## Action item
A faithful copy of all the data below, please; leave no line out.

(Dataset records)
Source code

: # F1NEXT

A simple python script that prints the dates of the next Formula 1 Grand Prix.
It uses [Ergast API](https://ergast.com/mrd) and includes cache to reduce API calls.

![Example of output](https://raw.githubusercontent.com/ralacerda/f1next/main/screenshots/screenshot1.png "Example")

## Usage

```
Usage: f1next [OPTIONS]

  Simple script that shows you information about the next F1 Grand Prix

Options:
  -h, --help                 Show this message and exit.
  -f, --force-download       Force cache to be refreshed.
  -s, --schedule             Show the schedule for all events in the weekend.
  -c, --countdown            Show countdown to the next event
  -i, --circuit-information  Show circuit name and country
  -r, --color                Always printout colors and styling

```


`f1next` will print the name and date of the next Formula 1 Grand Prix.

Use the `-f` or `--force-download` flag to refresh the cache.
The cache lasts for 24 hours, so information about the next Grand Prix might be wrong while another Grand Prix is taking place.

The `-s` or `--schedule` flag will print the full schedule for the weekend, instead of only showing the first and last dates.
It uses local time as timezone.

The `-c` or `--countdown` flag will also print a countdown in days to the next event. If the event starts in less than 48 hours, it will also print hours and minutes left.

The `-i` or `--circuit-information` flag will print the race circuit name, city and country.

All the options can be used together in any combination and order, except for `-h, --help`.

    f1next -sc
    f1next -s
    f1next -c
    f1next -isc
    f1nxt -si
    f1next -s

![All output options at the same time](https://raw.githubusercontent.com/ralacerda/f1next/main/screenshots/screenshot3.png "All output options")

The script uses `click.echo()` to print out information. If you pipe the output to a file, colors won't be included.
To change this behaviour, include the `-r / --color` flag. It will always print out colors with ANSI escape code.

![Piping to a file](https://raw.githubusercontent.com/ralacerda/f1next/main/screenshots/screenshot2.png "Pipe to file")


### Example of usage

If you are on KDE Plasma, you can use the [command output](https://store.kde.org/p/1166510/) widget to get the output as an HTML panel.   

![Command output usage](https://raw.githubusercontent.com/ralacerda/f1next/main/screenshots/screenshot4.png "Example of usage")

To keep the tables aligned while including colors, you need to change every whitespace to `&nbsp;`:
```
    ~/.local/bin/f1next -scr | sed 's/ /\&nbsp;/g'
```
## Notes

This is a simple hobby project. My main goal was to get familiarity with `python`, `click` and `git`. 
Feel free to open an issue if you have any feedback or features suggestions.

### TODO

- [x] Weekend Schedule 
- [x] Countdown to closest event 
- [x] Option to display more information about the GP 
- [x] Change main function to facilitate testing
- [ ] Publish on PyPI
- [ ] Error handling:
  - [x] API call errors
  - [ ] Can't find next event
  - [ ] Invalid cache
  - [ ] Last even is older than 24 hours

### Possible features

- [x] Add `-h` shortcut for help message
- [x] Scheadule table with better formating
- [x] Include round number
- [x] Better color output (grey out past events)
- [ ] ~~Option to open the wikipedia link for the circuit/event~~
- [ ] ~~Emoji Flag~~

## Response area
Source code

: # F1NEXT

A simple python script that prints the dates of the next Formula 1 Grand Prix.
It uses [Ergast API](https://ergast.com/mrd) and includes cache to reduce API calls.

![Example of output](https://raw.githubusercontent.com/ralacerda/f1next/main/screenshots/screenshot1.png "Example")

## Usage

```
Usage: f1next [OPTIONS]

  Simple script that shows you information about the next F1 Grand Prix

Options:
  -h, --help                 Show this message and exit.
  -f, --force-download       Force cache to be refreshed.
  -s, --schedule             Show the schedule for all events in the weekend.
  -c, --countdown            Show countdown to the next event
  -i, --circuit-information  Show circuit name and country
  -r, --color                Always printout colors and styling

```


`f1next` will print the name and date of the next Formula 1 Grand Prix.

Use the `-f` or `--force-download` flag to refresh the cache.
The cache lasts for 24 hours, so information about the next Grand Prix might be wrong while another Grand Prix is taking place.

The `-s` or `--schedule` flag will print the full schedule for the weekend, instead of only showing the first and last dates.
It uses local time as timezone.

The `-c` or `--countdown` flag will also print a countdown in days to the next event. If the event starts in less than 48 hours, it will also print hours and minutes left.

The `-i` or `--circuit-information` flag will print the race circuit name, city and country.

All the options can be used together in any combination and order, except for `-h, --help`.

    f1next -sc
    f1next -s
    f1next -c
    f1next -isc
    f1nxt -si
    f1next -s

![All output options at the same time](https://raw.githubusercontent.com/ralacerda/f1next/main/screenshots/screenshot3.png "All output options")

The script uses `click.echo()` to print out information. If you pipe the output to a file, colors won't be included.
To change this behaviour, include the `-r / --color` flag. It will always print out colors with ANSI escape code.

![Piping to a file](https://raw.githubusercontent.com/ralacerda/f1next/main/screenshots/screenshot2.png "Pipe to file")


### Example of usage

If you are on KDE Plasma, you can use the [command output](https://store.kde.org/p/1166510/) widget to get the output as an HTML panel.   

![Command output usage](https://raw.githubusercontent.com/ralacerda/f1next/main/screenshots/screenshot4.png "Example of usage")

To keep the tables aligned while including colors, you need to change every whitespace to `&nbsp;`:
```
    ~/.local/bin/f1next -scr | sed 's/ /\&nbsp;/g'
```
## Notes

This is a simple hobby project. My main goal was to get familiarity with `python`, `click` and `git`. 
Feel free to open an issue if you have any feedback or features suggestions.

### TODO

- [x] Weekend Schedule 
- [x] Countdown to closest event 
- [x] Option to display more information about the GP 
- [x] Change main function to facilitate testing
- [ ] Publish on PyPI
- [ ] Error handling:
  - [x] API call errors
  - [ ] Can't find next event
  - [ ] Invalid cache
  - [ ] Last even is older than 24 hours

### Possible features

- [x] Add `-h` shortcut for help message
- [x] Scheadule table with better formating
- [x] Include round number
- [x] Better color output (grey out past events)
- [ ] ~~Option to open the wikipedia link for the circuit/event~~
- [ ] ~~Emoji Flag~~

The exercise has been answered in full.